PHOENIX (3 On Your Side) -- The credit card industry its tightening its belt as the economy reacts to the coronavirus emergency, according to industry analysts.
Ted Rossman of CreditCards.com said the pandemic is proof that circumstances can change in an instant, and what borrowers may have considered to be manageable debt, suddenly puts them in precarious financial situations.a
"Credit card companies are really nervous about the state of the economy, the state of the job market," Rossman told 3 On Your Side. "Even in the last couple weeks, there's been a big change in terms of lending standards, and they've gotten a lot stricter."
According to a new survey by CreditCards.com, 59% of credit card holders in the U.S. went into the coronavirus pandemic already saddled with credit card debt. Of the 110 million borrowers who were carrying a balance, a majority said they were relying on credit cards to get by, and had been carrying that debt for more than a year.

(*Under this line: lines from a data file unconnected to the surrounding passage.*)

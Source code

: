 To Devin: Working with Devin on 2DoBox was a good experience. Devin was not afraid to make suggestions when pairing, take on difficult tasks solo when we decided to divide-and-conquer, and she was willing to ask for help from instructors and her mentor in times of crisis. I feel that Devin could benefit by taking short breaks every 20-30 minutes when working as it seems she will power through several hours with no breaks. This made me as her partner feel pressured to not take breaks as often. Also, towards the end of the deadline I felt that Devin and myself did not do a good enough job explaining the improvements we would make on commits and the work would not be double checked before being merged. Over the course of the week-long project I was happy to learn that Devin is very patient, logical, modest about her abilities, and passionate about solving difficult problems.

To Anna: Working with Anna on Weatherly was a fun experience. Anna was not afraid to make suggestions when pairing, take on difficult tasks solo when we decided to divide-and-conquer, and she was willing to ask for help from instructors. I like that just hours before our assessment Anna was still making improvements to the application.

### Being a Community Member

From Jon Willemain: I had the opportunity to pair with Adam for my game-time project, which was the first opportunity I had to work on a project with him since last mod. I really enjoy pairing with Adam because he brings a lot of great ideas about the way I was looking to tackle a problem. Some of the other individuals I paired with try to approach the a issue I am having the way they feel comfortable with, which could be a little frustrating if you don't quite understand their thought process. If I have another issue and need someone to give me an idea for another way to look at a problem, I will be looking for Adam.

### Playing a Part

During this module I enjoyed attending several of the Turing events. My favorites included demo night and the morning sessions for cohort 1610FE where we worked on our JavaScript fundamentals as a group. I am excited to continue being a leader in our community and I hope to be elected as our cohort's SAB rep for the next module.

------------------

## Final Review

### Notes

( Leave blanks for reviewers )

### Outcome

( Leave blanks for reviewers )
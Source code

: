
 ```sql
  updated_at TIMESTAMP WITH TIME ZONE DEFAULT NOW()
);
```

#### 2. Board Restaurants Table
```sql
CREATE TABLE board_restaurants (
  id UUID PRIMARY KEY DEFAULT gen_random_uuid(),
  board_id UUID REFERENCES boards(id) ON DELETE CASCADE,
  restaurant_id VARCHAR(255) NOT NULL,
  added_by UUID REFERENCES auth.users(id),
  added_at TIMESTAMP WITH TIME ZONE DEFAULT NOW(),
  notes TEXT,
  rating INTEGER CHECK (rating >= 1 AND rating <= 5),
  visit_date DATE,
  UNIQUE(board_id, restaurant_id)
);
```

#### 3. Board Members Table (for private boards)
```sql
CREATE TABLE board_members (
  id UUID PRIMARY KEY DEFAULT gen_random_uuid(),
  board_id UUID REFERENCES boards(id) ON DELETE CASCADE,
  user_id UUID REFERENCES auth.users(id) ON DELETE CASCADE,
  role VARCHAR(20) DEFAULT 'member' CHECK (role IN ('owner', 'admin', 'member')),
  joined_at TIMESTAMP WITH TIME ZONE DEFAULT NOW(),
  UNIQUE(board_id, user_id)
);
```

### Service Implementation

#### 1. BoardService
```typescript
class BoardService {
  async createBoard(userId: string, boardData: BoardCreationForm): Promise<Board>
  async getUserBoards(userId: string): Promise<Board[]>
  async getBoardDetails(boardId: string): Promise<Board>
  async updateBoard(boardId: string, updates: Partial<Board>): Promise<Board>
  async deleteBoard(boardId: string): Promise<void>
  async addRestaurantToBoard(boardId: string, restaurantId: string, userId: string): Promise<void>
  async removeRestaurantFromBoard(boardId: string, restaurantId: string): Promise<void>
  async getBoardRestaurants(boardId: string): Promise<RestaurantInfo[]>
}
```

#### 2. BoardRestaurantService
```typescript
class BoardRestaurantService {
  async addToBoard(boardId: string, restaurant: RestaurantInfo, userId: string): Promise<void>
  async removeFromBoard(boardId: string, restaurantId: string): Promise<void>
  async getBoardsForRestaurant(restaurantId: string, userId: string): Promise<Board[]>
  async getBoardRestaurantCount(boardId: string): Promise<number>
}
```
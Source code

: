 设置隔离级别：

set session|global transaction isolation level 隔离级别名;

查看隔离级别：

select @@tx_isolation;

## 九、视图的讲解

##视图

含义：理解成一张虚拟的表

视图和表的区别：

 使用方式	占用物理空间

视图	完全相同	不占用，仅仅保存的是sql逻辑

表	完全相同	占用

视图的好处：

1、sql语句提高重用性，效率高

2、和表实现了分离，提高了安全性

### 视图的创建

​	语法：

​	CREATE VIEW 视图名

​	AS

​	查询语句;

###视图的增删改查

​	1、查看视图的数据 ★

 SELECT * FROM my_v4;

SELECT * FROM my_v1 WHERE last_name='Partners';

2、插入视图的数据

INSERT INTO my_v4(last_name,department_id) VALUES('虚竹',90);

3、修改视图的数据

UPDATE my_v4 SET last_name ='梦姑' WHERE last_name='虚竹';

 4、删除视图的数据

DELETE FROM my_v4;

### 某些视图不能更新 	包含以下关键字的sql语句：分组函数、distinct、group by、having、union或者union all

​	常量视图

Financial experts say the average credit card debt in the U.S. is a little more than $6,500, but for some people, it may be higher than that because of the holidays.
Rossman said under normal circumstances, he would suggest that consumers get a balance transfer card to help tackle debt. Those cards can come with a 0% interest rate for up to 21 months, but Rossman says those offers are drying up quickly.
"Right now, to get one of these more desirable balance transfer cards, I think you need a credit score in the 700s at least, and you also need to have a stable employment situation," he said.
Think a few late credit card payments aren’t a big deal? Think again. The repercussions can be widespread, negatively impacting your financial goals and preventing you from securing future credit or loans.
CreditCards.com said 61% of credit card holders said they went into debt to cover necessities including medical bills, child care, and groceries, while 31% said they racked up debt on non-essential shopping and vacations.